De centrale bank heeft gewaarschuwd dat de versoepelingscyclus veel geleidelijker zal verlopen dan de eerdere verhogingen die het belangrijkste rentetarief in 2022 en 2023 in minder dan twee jaar tijd van 0,1% naar 4,75% brachten.

VOLATIELE LUCHTVAARTTARIEVEN

De aanhoudende inflatie, obligatiemarktverwachtingen van een inflatie van 3,1% over een jaar en geopolitieke risico's hadden sommige analisten er al toe aangezet om hun verwachtingen voor renteverlagingen verder naar voren te schuiven.

JPMorgan voorspelt nu één renteverlaging van 25 basispunten in het derde kwartaal, vergeleken met de drie verlagingen van die grootte die het een maand geleden verwachtte. Goldman Sachs voorspelt 25 basispunten verlaging in zowel het derde als het vierde kwartaal - hoewel het toegeeft dat de timing moeilijk te voorspellen is gezien de mate van onzekerheid.

"Wij blijven een relatief somber standpunt innemen over de middellangetermijnvooruitzichten voor de Israëlische inflatie en rente, omdat wij denken dat gunstigere CPI-prints in de komende maanden en een vermindering van de volatiliteit van de shekel het BOI in staat zullen stellen om zijn verlagingscyclus in het derde kwartaal te hervatten in een tempo van 25 basispunten per kwartaal", aldus Goldman Sachs.

Anderen zijn minder optimistisch, waarbij de prognoses die zo somber zijn in de minderheid zijn bij Reuters.

"Wij verwachten dat het BOI zich aan de voorzichtige kant zal opstellen en dit jaar geen renteverlagingen meer zal voorstellen," aldus Brahim Razgallah van Barclays.

De centrale bank en particuliere economen hadden aanvankelijk ongeveer 1 procentpunt aan renteverlagingen voorspeld in 2024.

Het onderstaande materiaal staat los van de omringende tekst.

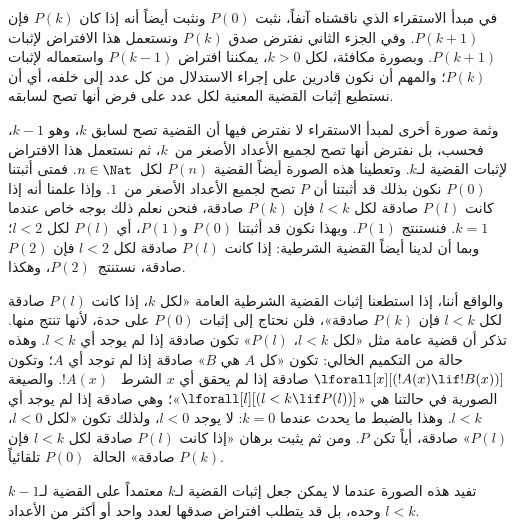 \documentclass[../../../include/open-logic-section]{subfiles}
\begin{document}


في مبدأ الاستقراء الذي ناقشناه آنفاً، نثبت $P(0)$ ونثبت أيضاً أنه إذا
كان $P(k)$ فإن $P(k+1)$. وفي الجزء الثاني نفترض صدق $P(k)$ ونستعمل هذا
الافتراض لإثبات $P(k+1)$. وبصورة مكافئة، لكل $k>0$، يمكننا افتراض
$P(k-1)$ واستعماله لإثبات $P(k)$؛ والمهم أن نكون قادرين على إجراء
الاستدلال من كل عدد إلى خلفه، أي أن نستطيع إثبات القضية المعنية لكل عدد
على فرض أنها تصح لسابقه.

وثمة صورة أخرى لمبدأ الاستقراء لا نفترض فيها أن القضية تصح لسابق $k$،
وهو $k-1$، فحسب، بل نفترض أنها تصح لجميع الأعداد الأصغر من~$k$، ثم
نستعمل هذا الافتراض لإثبات القضية لـ$k$. وتعطينا هذه الصورة أيضاً
القضية $P(n)$ لكل~$n \in \Nat$. فمتى أثبتنا $P(0)$ نكون بذلك قد
أثبتنا أن $P$ تصح لجميع الأعداد الأصغر من~$1$. وإذا علمنا أنه إذا كانت
$P(l)$ صادقة لكل $l<k$ فإن $P(k)$ صادقة، فنحن نعلم ذلك بوجه خاص عندما
$k=1$. فنستنتج $P(1)$. وبهذا نكون قد أثبتنا $P(0)$ و$P(1)$، أي
$P(l)$ لكل $l<2$؛ وبما أن لدينا أيضاً القضية الشرطية: إذا كانت $P(l)$
صادقة لكل $l<2$ فإن $P(2)$ صادقة، نستنتج~$P(2)$، وهكذا.

والواقع أننا، إذا استطعنا إثبات القضية الشرطية العامة «لكل $k$، إذا
كانت $P(l)$ صادقة لكل $l<k$ فإن $P(k)$ صادقة»، فلن نحتاج إلى إثبات
$P(0)$ على حدة، لأنها تنتج منها. تذكر أن قضية عامة مثل «لكل $l<k$،
$P(l)$» تكون صادقة إذا لم يوجد أي $l<k$. وهذه حالة من التكميم الخالي:
تكون «كل $A$ هي $B$» صادقة إذا لم توجد أي $A$؛ وتكون
$\lforall[x][(!A(x) \lif !B(x))]$ صادقة إذا لم يحقق أي $x$ الشرط
~$!A(x)$. والصيغة الصورية في حالتنا هي
«$\lforall[l][(l < k \lif P(l))]$»؛ وهي صادقة إذا لم يوجد أي
$l < k$. وهذا بالضبط ما يحدث عندما $k=0$: لا يوجد $l<0$، ولذلك تكون
«لكل $l<0$، $P(l)$» صادقة، أياً تكن $P$. ومن ثم يثبت برهان «إذا كانت
$P(l)$ صادقة لكل $l<k$ فإن $P(k)$ صادقة» الحالة~$P(0)$ تلقائياً.

تفيد هذه الصورة عندما لا يمكن جعل إثبات القضية لـ$k$ معتمداً على
القضية لـ$k-1$ وحده، بل قد يتطلب افتراض صدقها لعدد واحد أو أكثر من
الأعداد $l<k$.
\end{document}
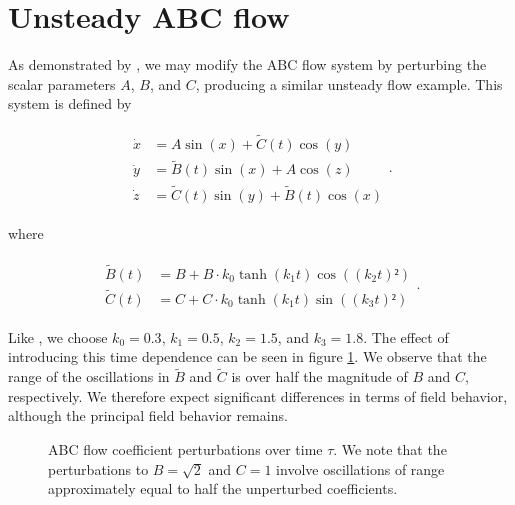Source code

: \section{Unsteady ABC flow}\label{sec:unsteady_abc_flow}

As demonstrated by \cite{Oettinger}, we may modify the ABC flow system by perturbing the scalar parameters $A$, $B$, and $C$, producing a similar unsteady flow example. This system is defined by

\begin{align}\label{eq:unsteady_abc_flow}
\begin{aligned}
\dot{x} &= A\sin(x) + \tilde{C}(t)\cos(y)\\
\dot{y} &= \tilde{B}(t)\sin(x) + A\cos(z)\\
\dot{z} &= \tilde{C}(t)\sin(y) + \tilde{B}(t)\cos(x)
\end{aligned}.
\end{align}

\noindent where

\begin{align}\label{eq:perturbation}
\begin{aligned}
\tilde{B}(t) &= B + B\cdot k_0\tanh(k_1t)\cos((k_2t)²)\\
\tilde{C}(t) &= C + C\cdot k_0\tanh(k_1t)\sin((k_3t)²)
\end{aligned}.
\end{align}

Like \cite{Oettinger}, we choose $k_0=0.3$, $k_1=0.5$, $k_2=1.5$, and $k_3=1.8$. The effect of introducing this time dependence can be seen in figure \ref{fig:coefficients}. We observe that the range of the oscillations in $\tilde{B}$ and $\tilde{C}$ is over half the magnitude of $B$ and $C$, respectively. We therefore expect significant differences in terms of field behavior, although the principal field behavior remains. 

\begin{figure}[h!] 
\centering
\resizebox{0.9\textwidth}{!}{}
\caption{ABC flow coefficient perturbations over time $\tau$. We note that the perturbations to $B=\sqrt{2}$ and $C=1$ involve oscillations of range approximately equal to half the unperturbed coefficients.}\label{fig:coefficients}
\end{figure}

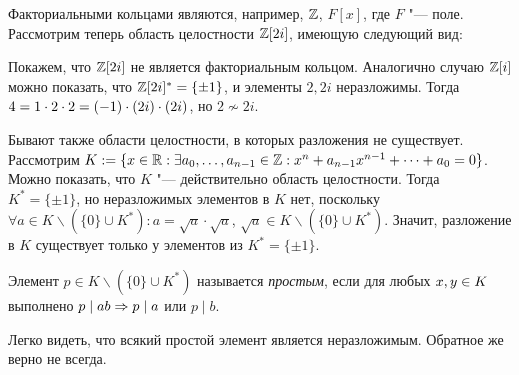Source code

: \begin{example}
	Факториальными кольцами являются, например, $\mathbb{Z}$, $F[x]$, где $F$ "--- поле. Рассмотрим теперь область целостности $\mathbb{Z}[2i]$, имеющую следующий вид:
	\begin{center}
	\end{center}
	
	Покажем, что $\mathbb{Z}[2i]$ не является факториальным кольцом. Аналогично случаю $\mathbb{Z}[i]$ можно показать, что $\mathbb{Z}[2i]^* = \{\pm1\}$, и элементы $2, 2i$ неразложимы. Тогда $4 = 1 \cdot 2 \cdot 2 \hm= (-1)\cdot (2i) \cdot (2i)$, но $2 \not\sim 2i$.
\end{example}

\begin{note}
	Бывают также области целостности, в которых разложения не существует. Рассмотрим $K := \{x \in \mathbb{R}: \exists a_0, \dotsc, a_{n - 1} \in \mathbb{Z}: x^n + a_{n-1}x^{n-1} + \dotsb + a_0 = 0\}$. Можно показать, что $K$ "--- действительно область целостности. Тогда $K^* = \{\pm1\}$, но неразложимых элементов в $K$ нет, поскольку $\forall a \in K \backslash (\{0\} \cup K^*): a = \sqrt{a} \cdot \sqrt{a}$, $\sqrt{a} \in K \backslash (\{0\} \cup K^*)$. Значит, разложение в $K$ существует только у элементов из $K^* = \{\pm1\}$.
\end{note}

\begin{definition}
	Элемент $p \in K \backslash (\{0\} \cup K^*)$ называется \textit{простым}, если для любых $x, y \hm\in K$ выполнено $p \mid ab \Rightarrow p \mid a$ или $p \mid b$.
\end{definition}

\begin{note}
	Легко видеть, что всякий простой элемент является неразложимым. Обратное же верно не всегда.
\end{note}

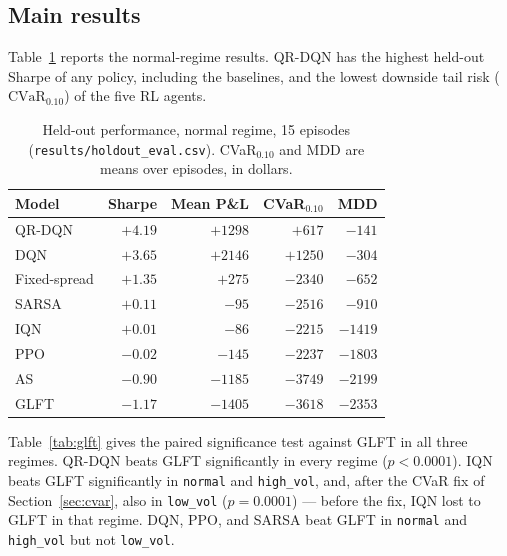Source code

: \documentclass[10pt,twocolumn]{article}
\begin{document}
\subsection{Main results}
\label{sec:main-results}
Table~\ref{tab:main} reports the normal-regime results. QR-DQN has the highest held-out Sharpe of any policy, including the baselines, and the lowest downside tail risk ($\mathrm{CVaR}_{0.10}$) of the five RL agents.

\begin{table}[t]
\centering\footnotesize
\begin{tabular}{lrrrr}
\toprule
Model & Sharpe & Mean P\&L & CVaR$_{0.10}$ & MDD \\
\midrule
QR-DQN       & $+4.19$ & $+1298$ & $+617$  & $-141$ \\
DQN          & $+3.65$ & $+2146$ & $+1250$ & $-304$ \\
Fixed-spread & $+1.35$ & $+275$  & $-2340$ & $-652$ \\
SARSA        & $+0.11$ & $-95$   & $-2516$ & $-910$ \\
IQN          & $+0.01$ & $-86$   & $-2215$ & $-1419$ \\
PPO          & $-0.02$ & $-145$  & $-2237$ & $-1803$ \\
AS           & $-0.90$ & $-1185$ & $-3749$ & $-2199$ \\
GLFT         & $-1.17$ & $-1405$ & $-3618$ & $-2353$ \\
\bottomrule
\end{tabular}
\caption{Held-out performance, normal regime, 15 episodes (\texttt{results/holdout\_eval.csv}). CVaR$_{0.10}$ and MDD are means over episodes, in dollars.}
\label{tab:main}
\end{table}

Table~\ref{tab:glft} gives the paired significance test against GLFT in all three regimes. QR-DQN beats GLFT significantly in every regime ($p<0.0001$). IQN beats GLFT significantly in \texttt{normal} and \texttt{high\_vol}, and, after the CVaR fix of Section~\ref{sec:cvar}, also in \texttt{low\_vol} ($p=0.0001$) --- before the fix, IQN lost to GLFT in that regime. DQN, PPO, and SARSA beat GLFT in \texttt{normal} and \texttt{high\_vol} but not \texttt{low\_vol}.
\end{document}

Volgens Yonie Fanning, hoofdstrateeg bij Mizrahi Tefahot, lijken de markten rekening te houden met 1,5 renteverlagingen in het komende jaar - een cijfer dat ongewijzigd blijft door de inflatiecijfers van mei.

Amir Yaron, gouverneur van het BOI, vertelde Reuters na het laatste rentebesluit op 27 mei dat de rente niet kon dalen zolang de inflatiedruk aanhield en de oorlog van Israël tegen Hamas onzeker bleef, waardoor de overheidsuitgaven bleven stijgen.

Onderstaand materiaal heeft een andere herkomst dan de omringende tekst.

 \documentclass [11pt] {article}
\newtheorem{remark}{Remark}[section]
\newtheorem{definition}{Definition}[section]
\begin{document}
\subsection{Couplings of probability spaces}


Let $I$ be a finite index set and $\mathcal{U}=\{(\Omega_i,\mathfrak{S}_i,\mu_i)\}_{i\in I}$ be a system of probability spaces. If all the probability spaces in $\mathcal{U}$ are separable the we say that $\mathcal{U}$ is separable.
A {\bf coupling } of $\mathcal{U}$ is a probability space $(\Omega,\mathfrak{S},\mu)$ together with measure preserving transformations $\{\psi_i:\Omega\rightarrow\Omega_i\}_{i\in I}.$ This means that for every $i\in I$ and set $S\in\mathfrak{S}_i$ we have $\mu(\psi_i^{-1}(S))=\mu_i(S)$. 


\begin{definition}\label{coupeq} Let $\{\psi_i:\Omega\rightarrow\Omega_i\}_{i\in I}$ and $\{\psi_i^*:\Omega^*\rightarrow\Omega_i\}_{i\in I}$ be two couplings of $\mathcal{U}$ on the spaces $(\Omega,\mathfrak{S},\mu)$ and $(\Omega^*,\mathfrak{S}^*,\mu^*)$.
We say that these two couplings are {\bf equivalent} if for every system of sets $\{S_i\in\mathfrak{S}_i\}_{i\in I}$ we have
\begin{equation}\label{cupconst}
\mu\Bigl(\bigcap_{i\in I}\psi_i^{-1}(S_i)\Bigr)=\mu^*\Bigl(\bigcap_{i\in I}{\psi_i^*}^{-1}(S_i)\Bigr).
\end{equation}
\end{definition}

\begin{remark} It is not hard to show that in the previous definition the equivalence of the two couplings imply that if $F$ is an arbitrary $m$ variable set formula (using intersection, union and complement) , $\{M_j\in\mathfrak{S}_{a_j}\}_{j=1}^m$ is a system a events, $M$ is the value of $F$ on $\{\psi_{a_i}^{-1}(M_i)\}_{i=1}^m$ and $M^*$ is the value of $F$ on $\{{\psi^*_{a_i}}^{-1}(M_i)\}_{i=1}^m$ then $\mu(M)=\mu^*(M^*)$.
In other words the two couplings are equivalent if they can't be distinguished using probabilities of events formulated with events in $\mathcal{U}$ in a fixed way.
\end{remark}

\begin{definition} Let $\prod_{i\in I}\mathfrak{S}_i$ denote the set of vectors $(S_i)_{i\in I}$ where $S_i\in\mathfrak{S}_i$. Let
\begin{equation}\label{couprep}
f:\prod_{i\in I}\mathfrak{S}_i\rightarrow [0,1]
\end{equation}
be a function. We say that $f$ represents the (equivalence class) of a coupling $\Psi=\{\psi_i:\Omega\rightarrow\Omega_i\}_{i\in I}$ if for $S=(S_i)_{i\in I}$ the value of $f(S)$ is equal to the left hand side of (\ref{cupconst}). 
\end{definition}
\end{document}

Een probleem voor zowel beleggers als de centrale bank en economen is de CPI zelf. De index van april was hoger dan verwacht, grotendeels door een stijging met bijna 20% van de beruchte volatiele internationale luchtvaarttarieven, terwijl dezelfde post in mei met 15% daalde en 0,4 punten inleverde.

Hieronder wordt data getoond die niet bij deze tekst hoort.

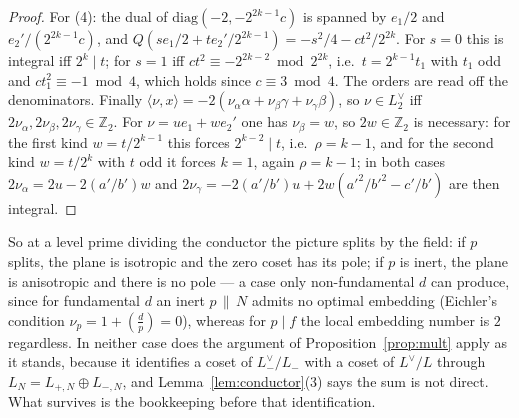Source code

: \documentclass[11pt,reqno]{amsart}
\theoremstyle{plain}
\theoremstyle{definition}
\newcommand{\Z}{\mathbb{Z}}
\newcommand{\Ldual}{L^{\vee}}
\newcommand{\Lm}{L_{-}}
\begin{document}
\begin{proof}
For (4): the dual of $\mathrm{diag}(-2,-2^{2k-1}c)$ is spanned by $e_1/2$ and $e_2'/(2^{2k-1}c)$, and
$Q(se_1/2+te_2'/2^{2k-1})=-s^2/4-ct^2/2^{2k}$. For $s=0$ this is integral iff $2^k\mid t$; for $s=1$
iff $ct^2\equiv-2^{2k-2}\bmod2^{2k}$, i.e.\ $t=2^{k-1}t_1$ with $t_1$ odd and $ct_1^2\equiv-1\bmod4$,
which holds since $c\equiv3\bmod4$. The orders are read off the denominators. Finally
$\langle\nu,x\rangle=-2(\nu_\alpha\alpha+\nu_\beta\gamma+\nu_\gamma\beta)$, so $\nu\in L_2^\vee$ iff
$2\nu_\alpha,2\nu_\beta,2\nu_\gamma\in\Z_2$. For $\nu=ue_1+we_2'$ one has $\nu_\beta=w$, so
$2w\in\Z_2$ is necessary: for the first kind $w=t/2^{k-1}$ this forces $2^{k-2}\mid t$, i.e.\
$\rho=k-1$, and for the second kind $w=t/2^k$ with $t$ odd it forces $k=1$, again $\rho=k-1$; in both
cases $2\nu_\alpha=2u-2(a'/b')w$ and $2\nu_\gamma=-2(a'/b')u+2w(a'^2/b'^2-c'/b')$ are then integral.
\end{proof}

So at a level prime dividing the conductor the picture splits by the field: if $p$ splits, the
plane is isotropic and the zero coset has its pole; if $p$ is inert, the plane is anisotropic and
there is no pole --- a case only non-fundamental $d$ can produce, since for fundamental $d$ an inert
$p\,\|\,N$ admits no optimal embedding (Eichler's condition $\nu_p=1+(\tfrac dp)=0$), whereas for
$p\mid f$ the local embedding number is $2$ regardless. In neither case does the argument of
Proposition~\ref{prop:mult} apply as it stands, because it identifies a coset of $\Lm^\vee/\Lm$ with
a coset of $\Ldual/L$ through $L_N=L_{+,N}\oplus L_{-,N}$, and Lemma~\ref{lem:conductor}(3) says the
sum is not direct. What survives is the bookkeeping before that identification.
\end{document}
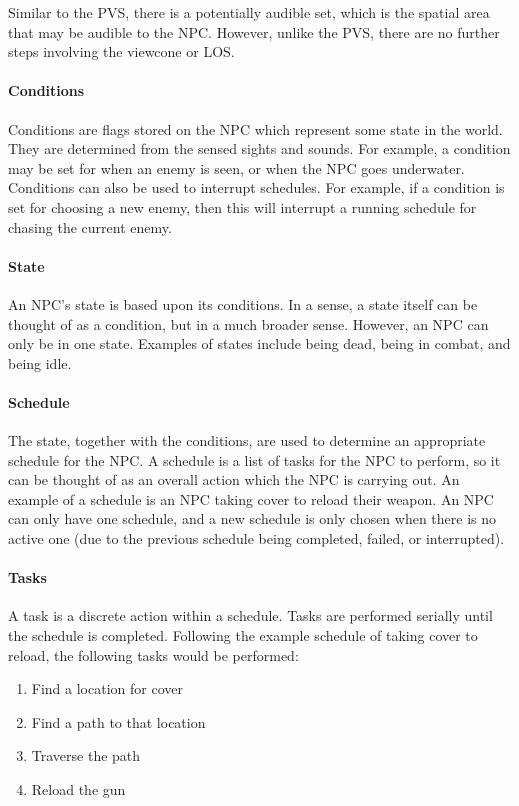 \documentclass[a4paper, 12pt]{scrartcl}
\begin{document}
Similar to the PVS, there is a potentially audible set, which is the spatial area that may be audible to the NPC. However, unlike the PVS, there are no further steps involving the viewcone or LOS.

\paragraph{Conditions}
Conditions are flags stored on the NPC which represent some state in the world. They are determined from the sensed sights and sounds. For example, a condition may be set for when an enemy is seen, or when the NPC goes underwater. Conditions can also be used to interrupt schedules. For example, if a condition is set for choosing a new enemy, then this will interrupt a running schedule for chasing the current enemy.

\paragraph{State}
An NPC's state is based upon its conditions. In a sense, a state itself can be thought of as a condition, but in a much broader sense. However, an NPC can only be in one state. Examples of states include being dead, being in combat, and being idle.

\paragraph{Schedule}
The state, together with the conditions, are used to determine an appropriate schedule for the NPC. A schedule is a list of tasks for the NPC to perform, so it can be thought of as an overall action which the NPC is carrying out. An example of a schedule is an NPC taking cover to reload their weapon. An NPC can only have one schedule, and a new schedule is only chosen when there is no active one (due to the previous schedule being completed, failed, or interrupted).

\paragraph{Tasks}
A task is a discrete action within a schedule. Tasks are performed serially until the schedule is completed. Following the example schedule of taking cover to reload, the following tasks would be performed:

\begin{enumerate}
  \item Find a location for cover
  \item Find a path to that location
  \item Traverse the path
  \item Reload the gun
\end{enumerate}
\end{document}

"De verrassing in de CPI van mei duidt niet op een verschuiving in de inflatieomgeving, maar eerder op meer 'ruis' rond de vluchtprijzen," zei hoofdeconoom Victor Bahar van Bank Hapoalim, die ook hogere lonen en een toename van het begrotingstekort van de overheid noemde als oorzaken van de prijsdruk.

Daarom "zal de rente niet dalen voordat de Amerikaanse Fed de rente verlaagt", zei hij.